# Problem requirements
Every line containing the string "small" is to be copied from the records.

*** Data in this exercise

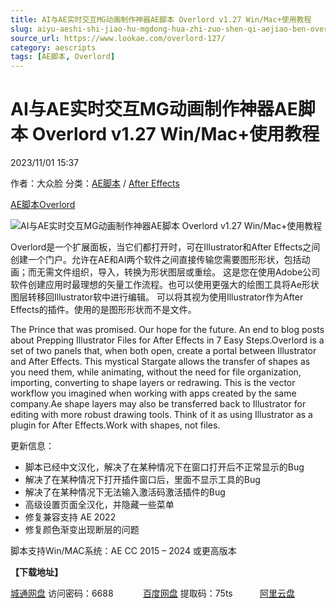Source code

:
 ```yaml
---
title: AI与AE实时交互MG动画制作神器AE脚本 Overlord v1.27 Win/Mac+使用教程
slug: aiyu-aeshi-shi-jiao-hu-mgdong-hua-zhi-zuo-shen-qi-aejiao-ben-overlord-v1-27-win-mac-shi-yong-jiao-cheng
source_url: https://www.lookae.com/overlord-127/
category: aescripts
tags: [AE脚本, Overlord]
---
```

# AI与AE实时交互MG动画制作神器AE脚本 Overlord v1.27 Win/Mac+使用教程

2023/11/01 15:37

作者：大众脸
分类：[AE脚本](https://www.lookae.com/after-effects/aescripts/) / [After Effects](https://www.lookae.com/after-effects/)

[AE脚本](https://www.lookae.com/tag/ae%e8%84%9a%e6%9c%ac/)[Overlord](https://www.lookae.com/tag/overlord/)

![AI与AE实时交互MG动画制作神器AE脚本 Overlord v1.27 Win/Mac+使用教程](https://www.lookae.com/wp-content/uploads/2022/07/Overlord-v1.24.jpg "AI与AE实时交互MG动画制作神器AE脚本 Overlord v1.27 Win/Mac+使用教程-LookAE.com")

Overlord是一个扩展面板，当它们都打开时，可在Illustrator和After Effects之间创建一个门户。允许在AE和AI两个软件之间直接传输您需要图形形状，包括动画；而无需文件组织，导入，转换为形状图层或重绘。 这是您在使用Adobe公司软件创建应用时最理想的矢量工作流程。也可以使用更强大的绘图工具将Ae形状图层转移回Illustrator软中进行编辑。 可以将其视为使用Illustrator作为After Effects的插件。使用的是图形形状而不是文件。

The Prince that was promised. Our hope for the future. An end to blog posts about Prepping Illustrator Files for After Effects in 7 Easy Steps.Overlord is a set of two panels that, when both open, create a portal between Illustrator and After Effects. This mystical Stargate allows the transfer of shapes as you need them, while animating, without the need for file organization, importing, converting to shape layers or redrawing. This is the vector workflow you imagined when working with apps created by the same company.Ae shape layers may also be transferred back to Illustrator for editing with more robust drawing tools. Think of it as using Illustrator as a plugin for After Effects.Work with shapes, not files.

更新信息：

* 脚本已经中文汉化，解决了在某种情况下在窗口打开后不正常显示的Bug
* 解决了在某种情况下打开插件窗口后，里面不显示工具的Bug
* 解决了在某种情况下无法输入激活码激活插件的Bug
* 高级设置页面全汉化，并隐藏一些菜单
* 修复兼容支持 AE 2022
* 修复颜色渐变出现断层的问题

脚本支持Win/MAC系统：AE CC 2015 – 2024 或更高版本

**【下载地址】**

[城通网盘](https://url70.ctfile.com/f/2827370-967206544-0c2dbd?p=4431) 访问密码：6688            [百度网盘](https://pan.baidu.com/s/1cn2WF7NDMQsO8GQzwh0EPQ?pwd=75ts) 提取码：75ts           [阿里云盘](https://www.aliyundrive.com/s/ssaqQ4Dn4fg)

******
*** Data in this exercise

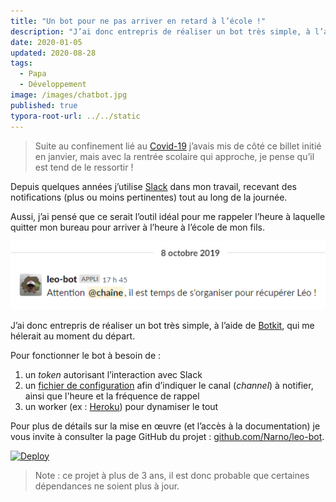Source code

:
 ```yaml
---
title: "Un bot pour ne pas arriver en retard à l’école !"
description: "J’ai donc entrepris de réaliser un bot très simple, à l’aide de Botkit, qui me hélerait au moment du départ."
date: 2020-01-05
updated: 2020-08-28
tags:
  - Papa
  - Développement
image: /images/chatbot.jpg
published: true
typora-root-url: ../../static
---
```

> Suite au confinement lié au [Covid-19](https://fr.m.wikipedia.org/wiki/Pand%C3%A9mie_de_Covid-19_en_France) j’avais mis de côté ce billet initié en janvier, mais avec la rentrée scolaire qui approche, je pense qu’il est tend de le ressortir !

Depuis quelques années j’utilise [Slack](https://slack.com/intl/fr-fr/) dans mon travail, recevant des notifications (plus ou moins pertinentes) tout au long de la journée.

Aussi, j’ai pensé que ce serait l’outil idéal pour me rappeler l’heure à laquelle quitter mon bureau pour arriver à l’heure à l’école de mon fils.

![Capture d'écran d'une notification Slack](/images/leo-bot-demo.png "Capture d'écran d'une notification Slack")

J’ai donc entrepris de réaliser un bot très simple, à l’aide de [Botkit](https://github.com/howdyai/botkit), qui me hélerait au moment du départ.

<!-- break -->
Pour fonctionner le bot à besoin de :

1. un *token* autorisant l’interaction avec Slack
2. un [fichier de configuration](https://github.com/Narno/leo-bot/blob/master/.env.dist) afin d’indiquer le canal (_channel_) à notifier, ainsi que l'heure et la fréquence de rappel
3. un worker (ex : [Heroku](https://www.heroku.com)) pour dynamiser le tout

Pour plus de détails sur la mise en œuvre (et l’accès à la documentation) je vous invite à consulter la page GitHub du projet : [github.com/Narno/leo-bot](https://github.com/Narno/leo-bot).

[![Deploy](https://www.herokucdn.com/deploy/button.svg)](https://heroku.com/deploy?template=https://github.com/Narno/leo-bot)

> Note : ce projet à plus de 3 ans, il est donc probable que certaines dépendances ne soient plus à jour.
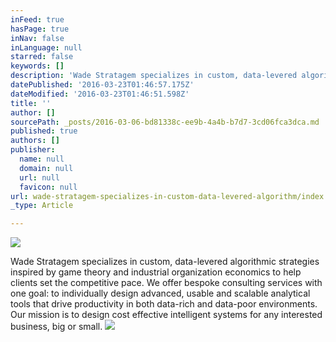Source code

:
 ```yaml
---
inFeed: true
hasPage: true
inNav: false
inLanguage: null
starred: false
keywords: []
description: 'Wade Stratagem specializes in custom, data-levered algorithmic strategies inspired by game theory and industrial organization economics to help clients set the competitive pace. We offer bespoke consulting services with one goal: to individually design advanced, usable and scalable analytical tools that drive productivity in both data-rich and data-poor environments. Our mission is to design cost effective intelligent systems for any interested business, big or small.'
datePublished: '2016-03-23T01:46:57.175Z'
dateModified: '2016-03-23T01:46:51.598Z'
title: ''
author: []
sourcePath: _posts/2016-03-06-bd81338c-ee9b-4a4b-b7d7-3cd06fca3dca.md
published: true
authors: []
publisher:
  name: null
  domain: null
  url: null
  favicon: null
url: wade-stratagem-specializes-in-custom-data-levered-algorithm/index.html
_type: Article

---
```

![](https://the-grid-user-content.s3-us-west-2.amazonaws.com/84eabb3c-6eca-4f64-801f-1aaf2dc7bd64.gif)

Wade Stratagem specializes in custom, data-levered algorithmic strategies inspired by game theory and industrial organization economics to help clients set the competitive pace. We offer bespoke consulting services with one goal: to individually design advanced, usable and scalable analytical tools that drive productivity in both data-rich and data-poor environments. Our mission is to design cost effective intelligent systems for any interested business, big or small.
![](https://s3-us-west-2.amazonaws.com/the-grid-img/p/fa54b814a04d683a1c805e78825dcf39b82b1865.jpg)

******
*** Data in this exercise

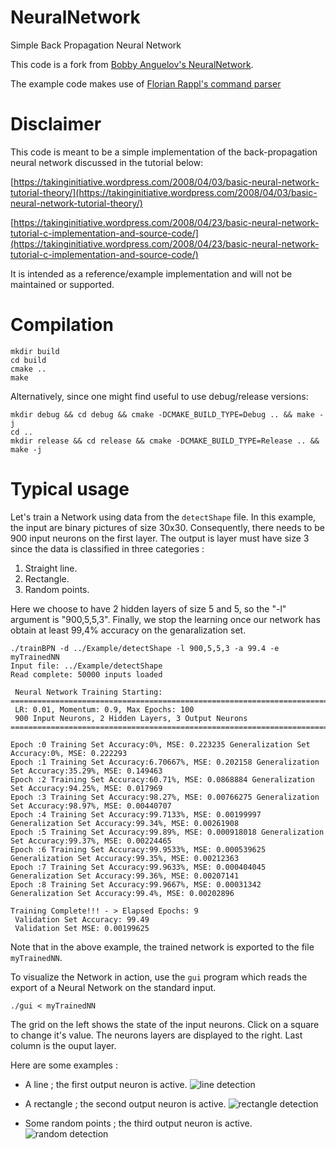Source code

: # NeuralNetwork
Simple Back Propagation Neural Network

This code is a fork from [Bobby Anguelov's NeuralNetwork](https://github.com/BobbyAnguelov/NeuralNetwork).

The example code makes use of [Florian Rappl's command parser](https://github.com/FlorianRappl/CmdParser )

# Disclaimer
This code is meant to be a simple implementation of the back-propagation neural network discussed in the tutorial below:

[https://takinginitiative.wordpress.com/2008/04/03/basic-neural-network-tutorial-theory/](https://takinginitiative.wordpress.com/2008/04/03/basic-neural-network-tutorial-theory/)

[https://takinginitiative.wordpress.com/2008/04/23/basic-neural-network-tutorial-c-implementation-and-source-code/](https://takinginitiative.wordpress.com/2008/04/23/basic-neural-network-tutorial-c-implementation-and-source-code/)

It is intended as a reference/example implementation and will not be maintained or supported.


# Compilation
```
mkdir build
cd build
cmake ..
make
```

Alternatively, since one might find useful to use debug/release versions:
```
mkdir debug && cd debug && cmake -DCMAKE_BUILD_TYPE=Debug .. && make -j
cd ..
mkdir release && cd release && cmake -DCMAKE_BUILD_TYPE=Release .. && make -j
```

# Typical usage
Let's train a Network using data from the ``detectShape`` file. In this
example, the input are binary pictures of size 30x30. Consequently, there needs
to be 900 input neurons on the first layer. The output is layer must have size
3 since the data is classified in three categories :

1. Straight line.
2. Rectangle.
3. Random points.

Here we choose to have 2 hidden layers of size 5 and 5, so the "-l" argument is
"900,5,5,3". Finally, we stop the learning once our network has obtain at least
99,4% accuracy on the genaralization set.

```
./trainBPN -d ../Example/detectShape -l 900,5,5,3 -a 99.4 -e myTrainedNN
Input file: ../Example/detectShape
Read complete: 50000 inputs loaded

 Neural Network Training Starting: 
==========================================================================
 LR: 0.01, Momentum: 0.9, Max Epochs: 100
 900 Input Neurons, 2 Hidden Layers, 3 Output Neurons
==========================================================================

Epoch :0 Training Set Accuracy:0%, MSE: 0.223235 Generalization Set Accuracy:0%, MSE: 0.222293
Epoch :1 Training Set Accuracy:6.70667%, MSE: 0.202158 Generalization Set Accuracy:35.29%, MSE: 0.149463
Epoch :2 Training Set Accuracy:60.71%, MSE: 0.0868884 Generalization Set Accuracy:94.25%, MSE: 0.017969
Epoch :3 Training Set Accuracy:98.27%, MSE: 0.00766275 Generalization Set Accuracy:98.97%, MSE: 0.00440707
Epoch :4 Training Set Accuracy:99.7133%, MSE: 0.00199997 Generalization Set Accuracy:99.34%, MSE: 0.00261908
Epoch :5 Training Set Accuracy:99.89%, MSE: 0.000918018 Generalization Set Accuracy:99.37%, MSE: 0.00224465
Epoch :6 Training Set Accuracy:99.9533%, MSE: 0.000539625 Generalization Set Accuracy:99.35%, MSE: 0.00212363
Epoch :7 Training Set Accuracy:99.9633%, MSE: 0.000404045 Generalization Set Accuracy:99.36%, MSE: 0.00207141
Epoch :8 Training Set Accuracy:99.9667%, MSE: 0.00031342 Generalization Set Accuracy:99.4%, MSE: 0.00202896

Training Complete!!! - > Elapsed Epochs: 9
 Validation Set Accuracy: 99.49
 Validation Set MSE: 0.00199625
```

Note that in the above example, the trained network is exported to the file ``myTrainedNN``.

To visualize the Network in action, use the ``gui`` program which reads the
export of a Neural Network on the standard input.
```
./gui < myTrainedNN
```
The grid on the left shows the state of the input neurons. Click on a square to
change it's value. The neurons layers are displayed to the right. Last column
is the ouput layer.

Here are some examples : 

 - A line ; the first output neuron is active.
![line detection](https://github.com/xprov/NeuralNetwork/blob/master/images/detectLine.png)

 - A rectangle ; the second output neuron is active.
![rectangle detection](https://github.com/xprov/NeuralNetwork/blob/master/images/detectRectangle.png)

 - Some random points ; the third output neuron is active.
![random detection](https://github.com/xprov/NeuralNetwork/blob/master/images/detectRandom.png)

******

# Task answer
description: 'Wade Stratagem specializes in custom, data-levered algorithmic strategies inspired by game theory and industrial organization economics to help clients set the competitive pace. We offer bespoke consulting services with one goal: to individually design advanced, usable and scalable analytical tools that drive productivity in both data-rich and data-poor environments. Our mission is to design cost effective intelligent systems for any interested business, big or small.'
Wade Stratagem specializes in custom, data-levered algorithmic strategies inspired by game theory and industrial organization economics to help clients set the competitive pace. We offer bespoke consulting services with one goal: to individually design advanced, usable and scalable analytical tools that drive productivity in both data-rich and data-poor environments. Our mission is to design cost effective intelligent systems for any interested business, big or small.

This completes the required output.